Historical Romance and the English Country Home by Anna Bradley
This post originally appeared on Anna Bradley‘s blog on November 23, 2014. Reposted with permission from the author.
Historical Romance and the English Country Home
Rolling greens lawns, formal gardens and sultry conservatories—is it any wonder so many Regency romance novelists choose the English country house as the backdrop for their love story? There are few settings more romantic, and, given the strict rules of propriety between gentlemen and ladies in Regency England, even fewer where a hero and heroine can pursue their lusts and loves with such freedom.
It’s tempting to believe, given the number of romances played out against their lush backdrops, that every gentleman in Regency England owned a grand country estate. According to Roy & Leslie Adkins, authors of Jane Austen’s England, however, the 1801 census numbers show that of the 32 million acres of land in England, 80-90% was owned by the aristocracy and landed gentry.[1]
Something in the Heir
People did not buy land in England in the 1800s – they inherited it. Land equaled power in 19th century England, and the aristocracy kept that power by keeping the land in the family via primogeniture and entail. Only eldest sons could inherit, and younger children of the nobility tended to marry landed gentry and thereby ensure that the landed classes remained just that—in possession of the land.
Country estates passed through generations often as an entail, meaning the eldest son inherited the land from his father and assumed responsibility for and stewardship of that land until his death, whereupon his eldest son would inherit. Heirs could not split up an entailed estate or sell any portion of it, no doubt to the dismay of more than one debt-ridden aristocratic rake.
Female children did not traditionally inherit the ancestral pile, of course—otherwise a husband could lay claim to the land once she married. If there were no males heirs, the land would pass laterally through the family to the closest male relation. Much to Mrs. Bennett’s distress in Pride and Prejudice, Longbourne would fall to the odious Mr. Collins once poor Mr. Bennett turned up his toes.
Interestingly, entails could not tie up property perpetually – English law specified that land could only be entailed to the point where the grandson of the man making the entail turned 21. Families handled this by coercing or otherwise requiring the grandson in question to sign a deed of settlement tying up the land for further generations. The rakish grandson who’s just inherited the right to sell the family estate could add an intriguing plot twist to a historical romance!
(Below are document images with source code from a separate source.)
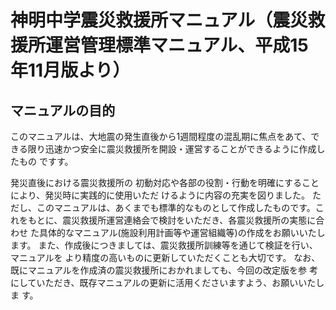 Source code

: # 神明中学震災救援所マニュアル（震災救援所運営管理標準マニュアル、平成15年11月版より）
## マニュアルの目的
このマニュアルは、大地震の発生直後から1週間程度の混乱期に焦点をあて、できる限り迅速かつ安全に震災救援所を開設・運営することができるように作成したもの ですす。  


発災直後における震災救援所の 初動対応や各部の役割・行動を明確にすることにより、発災時に実践的に使用いただ けるように内容の充実を図りました。
ただし、このマニュアルは、あくまでも標準的なものとして作成したものです。こ れをもとに、震災救援所運営連絡会で検討をいただき、各震災救援所の実態に合わせ た具体的なマニュアル(施設利用計画等や運営組織等)の作成をお願いいたします。 また、作成後につきましては、震災救援所訓練等を通じて検証を行い、マニュアルを より精度の高いものに更新していただくことも大切です。
なお、既にマニュアルを作成済の震災救援所におかれましても、今回の改定版を参 考にしていただき、既存マニュアルの更新に活用くださいますよう、お願いいたしま す。



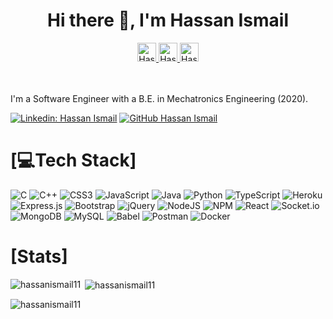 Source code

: <h1 align="center">Hi there 👋, I'm Hassan Ismail</h1>

<div align="center">
<a href="https://www.linkedin.com/in/hassanismail11/">
  <img width="30" height="30" src="https://img.icons8.com/fluency/48/linkedin.png" alt="Hassan Ismail's LinkedIn"/>
</a>
<a href="https://www.facebook.com/hassanismail11">
  <img width="30" height="30" src="https://img.icons8.com/fluency/48/facebook-new.png" alt="Hassan Ismail's Facebook"/>
</a>
<a href="https://wa.me/201149949175">
  <img width="30" height="30" src="https://img.icons8.com/color/48/whatsapp--v1.png" alt="Hassan Ismail's Whatsapp"/>
</a>
</div>
<br/>
<br/>

I'm a Software Engineer with a B.E. in Mechatronics Engineering (2020).

[![Linkedin: Hassan Ismail](https://img.shields.io/badge/-Hassan-blue?style=flat-square&logo=Linkedin&logoColor=white&link=https://www.linkedin.com/in/hassanismail11/)](https://www.linkedin.com/in/hassanismail11/)
[![GitHub Hassan Ismail](https://img.shields.io/github/followers/hassanismail11?label=follow&style=social)](https://github.com/hassanismail11)


# [💻Tech Stack]
![C](https://img.shields.io/badge/c-%2300599C.svg?style=for-the-badge&logo=c&logoColor=white) ![C++](https://img.shields.io/badge/c++-%2300599C.svg?style=for-the-badge&logo=c%2B%2B&logoColor=white) ![CSS3](https://img.shields.io/badge/css3-%231572B6.svg?style=for-the-badge&logo=css3&logoColor=white) ![JavaScript](https://img.shields.io/badge/javascript-%23323330.svg?style=for-the-badge&logo=javascript&logoColor=%23F7DF1E) ![Java](https://img.shields.io/badge/java-%23ED8B00.svg?style=for-the-badge&logo=java&logoColor=white) ![Python](https://img.shields.io/badge/python-3670A0?style=for-the-badge&logo=python&logoColor=ffdd54) ![TypeScript](https://img.shields.io/badge/typescript-%23007ACC.svg?style=for-the-badge&logo=typescript&logoColor=white) ![Heroku](https://img.shields.io/badge/heroku-%23430098.svg?style=for-the-badge&logo=heroku&logoColor=white) ![Express.js](https://img.shields.io/badge/express.js-%23404d59.svg?style=for-the-badge&logo=express&logoColor=%2361DAFB) ![Bootstrap](https://img.shields.io/badge/bootstrap-%23563D7C.svg?style=for-the-badge&logo=bootstrap&logoColor=white) ![jQuery](https://img.shields.io/badge/jquery-%230769AD.svg?style=for-the-badge&logo=jquery&logoColor=white) ![NodeJS](https://img.shields.io/badge/node.js-6DA55F?style=for-the-badge&logo=node.js&logoColor=white) ![NPM](https://img.shields.io/badge/NPM-%23000000.svg?style=for-the-badge&logo=npm&logoColor=white) ![React](https://img.shields.io/badge/react-%2320232a.svg?style=for-the-badge&logo=react&logoColor=%2361DAFB) ![Socket.io](https://img.shields.io/badge/Socket.io-black?style=for-the-badge&logo=socket.io&badgeColor=010101) ![MongoDB](https://img.shields.io/badge/MongoDB-%234ea94b.svg?style=for-the-badge&logo=mongodb&logoColor=white) ![MySQL](https://img.shields.io/badge/mysql-%2300f.svg?style=for-the-badge&logo=mysql&logoColor=white) ![Babel](https://img.shields.io/badge/Babel-F9DC3e?style=for-the-badge&logo=babel&logoColor=black) ![Postman](https://img.shields.io/badge/Postman-FF6C37?style=for-the-badge&logo=postman&logoColor=white) ![Docker](https://img.shields.io/badge/Docker-0db7ed?style=for-the-badge&logo=docker&logoColor=white)

# [Stats]

<p><img align="left" src="https://github-readme-stats.vercel.app/api/top-langs?username=hassanismail11&show_icons=true&locale=en&layout=compact" alt="hassanismail11" /></p>

<p>&nbsp;<img align="center" src="https://github-readme-stats.vercel.app/api?username=hassanismail11&show_icons=true&locale=en" alt="hassanismail11" /></p>

<p><img align="center" src="https://github-readme-streak-stats.herokuapp.com/?user=hassanismail11&" alt="hassanismail11" /></p>
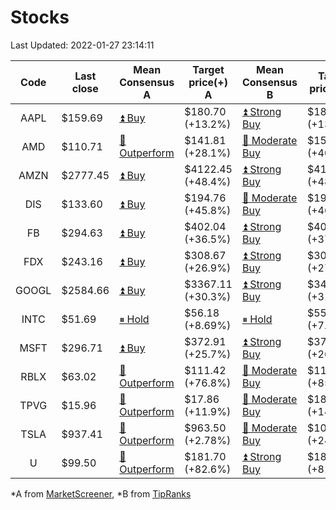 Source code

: # Stocks
Last Updated: 2022-01-27 23:14:11

|Code|Last close|Mean Consensus A|Target price(+) A|Mean Consensus B|Target price(+) B|
|:--:|-|-|-|-|-|
|AAPL|$159.69|[⏫ Buy](https://m.marketscreener.com/quote/stock/-4849/)|$180.70 (+13.2%)|[⏫ Strong Buy](https://www.tipranks.com/stocks/aapl/forecast)|$181.40 (+13.60%)|
|AMD|$110.71|[🔼 Outperform](https://m.marketscreener.com/quote/stock/-19475876/)|$141.81 (+28.1%)|[🔼 Moderate Buy](https://www.tipranks.com/stocks/amd/forecast)|$155.73 (+40.66%)|
|AMZN|$2777.45|[⏫ Buy](https://m.marketscreener.com/quote/stock/-12864605/)|$4122.45 (+48.4%)|[⏫ Strong Buy](https://www.tipranks.com/stocks/amzn/forecast)|$4134.17 (+48.85%)|
|DIS|$133.60|[⏫ Buy](https://m.marketscreener.com/quote/stock/-4842/)|$194.76 (+45.8%)|[🔼 Moderate Buy](https://www.tipranks.com/stocks/dis/forecast)|$195.35 (+46.22%)|
|FB|$294.63|[⏫ Buy](https://m.marketscreener.com/quote/stock/-10547141/)|$402.04 (+36.5%)|[⏫ Strong Buy](https://www.tipranks.com/stocks/fb/forecast)|$405.36 (+37.58%)|
|FDX|$243.16|[⏫ Buy](https://m.marketscreener.com/quote/stock/-12585/)|$308.67 (+26.9%)|[⏫ Strong Buy](https://www.tipranks.com/stocks/fdx/forecast)|$309.71 (+27.37%)|
|GOOGL|$2584.66|[⏫ Buy](https://m.marketscreener.com/quote/stock/-24203373/)|$3367.11 (+30.3%)|[⏫ Strong Buy](https://www.tipranks.com/stocks/googl/forecast)|$3409.23 (+31.90%)|
|INTC|$51.69|[⏸ Hold](https://m.marketscreener.com/quote/stock/-4829/)|$56.18 (+8.69%)|[⏸ Hold](https://www.tipranks.com/stocks/intc/forecast)|$55.50 (+7.37%)|
|MSFT|$296.71|[⏫ Buy](https://m.marketscreener.com/quote/stock/-4835/)|$372.91 (+25.7%)|[⏫ Strong Buy](https://www.tipranks.com/stocks/msft/forecast)|$374.42 (+26.19%)|
|RBLX|$63.02|[🔼 Outperform](https://m.marketscreener.com/quote/stock/-117793644/)|$111.42 (+76.8%)|[🔼 Moderate Buy](https://www.tipranks.com/stocks/rblx/forecast)|$116.89 (+85.48%)|
|TPVG|$15.96|[🔼 Outperform](https://m.marketscreener.com/quote/stock/-15933327/)|$17.86 (+11.9%)|[🔼 Moderate Buy](https://www.tipranks.com/stocks/tpvg/forecast)|$18.33 (+14.85%)|
|TSLA|$937.41|[🔼 Outperform](https://m.marketscreener.com/quote/stock/-6344549/)|$963.50 (+2.78%)|[🔼 Moderate Buy](https://www.tipranks.com/stocks/tsla/forecast)|$1072.32 (+24.04%)|
|U|$99.50|[🔼 Outperform](https://m.marketscreener.com/quote/stock/-112492634/)|$181.70 (+82.6%)|[⏫ Strong Buy](https://www.tipranks.com/stocks/u/forecast)|$180.30 (+81.21%)|


*A from [MarketScreener](https://www.marketscreener.com), *B from [TipRanks](https://www.tipranks.com)
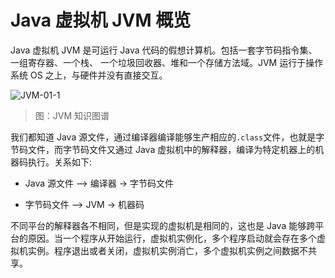 # Java 虚拟机 JVM 概览

Java 虚拟机 JVM 是可运行 Java 代码的假想计算机。包括一套字节码指令集、一组寄存器、一个栈、 一个垃圾回收器、堆和一个存储方法域。JVM 运行于操作系统 OS 之上，与硬件并没有直接交互。

![JVM-01-1](JVM-01-1)

> 图：JVM 知识图谱

我们都知道 Java 源文件，通过编译器编译能够生产相应的`.class`文件，也就是字节码文件，而字节码文件又通过 Java 虚拟机中的解释器，编译为特定机器上的机器码执行。关系如下:

- Java 源文件 —> 编译器 -> 字节码文件

- 字节码文件 —> JVM -> 机器码

不同平台的解释器各不相同，但是实现的虚拟机是相同的，这也是 Java 能够跨平台的原因。当一个程序从开始运行，虚拟机实例化，多个程序启动就会存在多个虚拟机实例。程序退出或者关闭，虚拟机实例消亡，多个虚拟机实例之间数据不共享。

[JVM-01-1]: /images/JVM-01-1.png

<!-- EOF -->
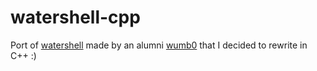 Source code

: # watershell-cpp
Port of [watershell](https://github.com/wumb0/watershell) made by an alumni [wumb0](https://github.com/wumb0) that I decided to rewrite in C++ :)
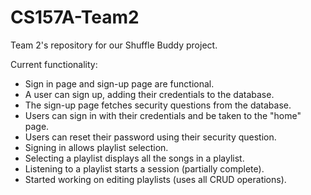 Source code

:# CS157A-Team2
Team 2's repository for our Shuffle Buddy project.

Current functionality:
- Sign in page and sign-up page are functional.
- A user can sign up, adding their credentials to the database.
- The sign-up page fetches security questions from the database.
- Users can sign in with their credentials and be taken to the "home" page.
- Users can reset their password using their security question.
- Signing in allows playlist selection.
- Selecting a playlist displays all the songs in a playlist.
- Listening to a playlist starts a session (partially complete).
- Started working on editing playlists (uses all CRUD operations).


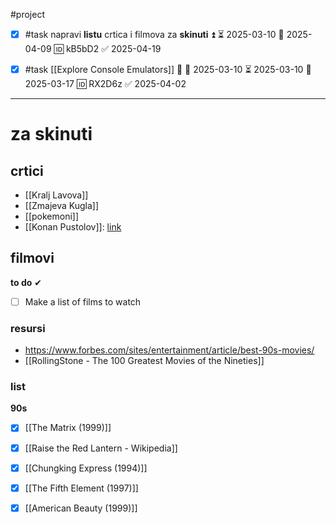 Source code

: #project 

- [x] #task napravi **listu** crtica i filmova za **skinuti** ⏫ ⏳ 2025-03-10 📅 2025-04-09 🆔 kB5bD2 ✅ 2025-04-19

- [x] #task [[Explore Console Emulators]] 🔼 🛫 2025-03-10 ⏳ 2025-03-10 📅 2025-03-17 🆔 RX2D6z ✅ 2025-04-02
___
# za skinuti

## crtici

- [[Kralj Lavova]]
- [[Zmajeva Kugla]]
- [[pokemoni]]
- [[Konan Pustolov]]: [link](https://jockantv.com/sinkronizirani-crtici/konan-pustolov-hr.html)

## filmovi

**to do** ✔
- [ ] Make a list of films to watch
### resursi
- https://www.forbes.com/sites/entertainment/article/best-90s-movies/
- [[RollingStone - The 100 Greatest Movies of the Nineties]]

### **list**

**90s**
- [x] [[The Matrix (1999)]]
- [x] [[Raise the Red Lantern - Wikipedia]]
- [x] [[Chungking Express (1994)]]
- [x] [[The Fifth Element (1997)]]
- [x] [[American Beauty (1999)]]

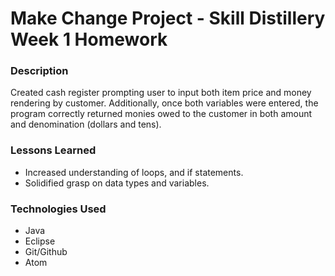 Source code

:# Make Change Project - Skill Distillery Week 1 Homework

### Description
Created cash register prompting user to input both item price and money rendering by customer. Additionally, once both variables were entered, the program correctly returned monies owed to the customer in both amount and denomination (dollars and tens). 

### Lessons Learned
- Increased understanding of loops, and if statements.
- Solidified grasp on data types and variables.

### Technologies Used
- Java
- Eclipse
- Git/Github
- Atom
£10,000 a Year and Life is Grand
For aristocrats with luxurious country estates, life was grand, indeed. A large ancestral seat might have thousands of acres with formal gardens, rivers and lakes for private fishing excursions, hothouses, orchards, woodlands, kitchen gardens, expansive green lawns, farmland, and, of course, stables fully stocked with prime horseflesh.[2]
All this luxury came at a high price. In Pride and Prejudice, Mrs. Bennett falls into ecstatic raptures over Mr. Darcy’s £10,000 a year, and well she might. A gentleman in possession of at least £5,000 a year could expect to live a reasonably grand aristocratic lifestyle at a time when £300 per annum afforded a moderately genteel existence.[3] And, of course, a gentleman in possession of such a fortune, and a country seat, must be in want of a wife.
Sport, Spirits and Scavenger Hunts: The Regency House Party
The fashionable world spent the season in London, but no sooner was Parliament suspended than the ton fled the squalid city and embarked on a round of country house visits. It wasn’t unusual for a fashionable aristocratic family to visit four or five separate country houses during the summer and continue on to another round of house parties for the fall hunting season. Travel was dirty and onerous, so house parties often went on for weeks.
Guests were expected to charm, amuse and entertain the party with their cleverness and sophistication, but very little else was required of house party guests, who were free for the most part to amuse themselves. Gentlemen might disappear for the entire afternoon to hunt, fish or shoot on the estate’s extensive grounds. For the more citified gentleman there might be lawn games like tennis, archery or cricket. Ladies generally spent the day writing letters, browsing in the library, strolling the gardens, walking, or on a horse or carriage excursion to a neighborhood site of interest.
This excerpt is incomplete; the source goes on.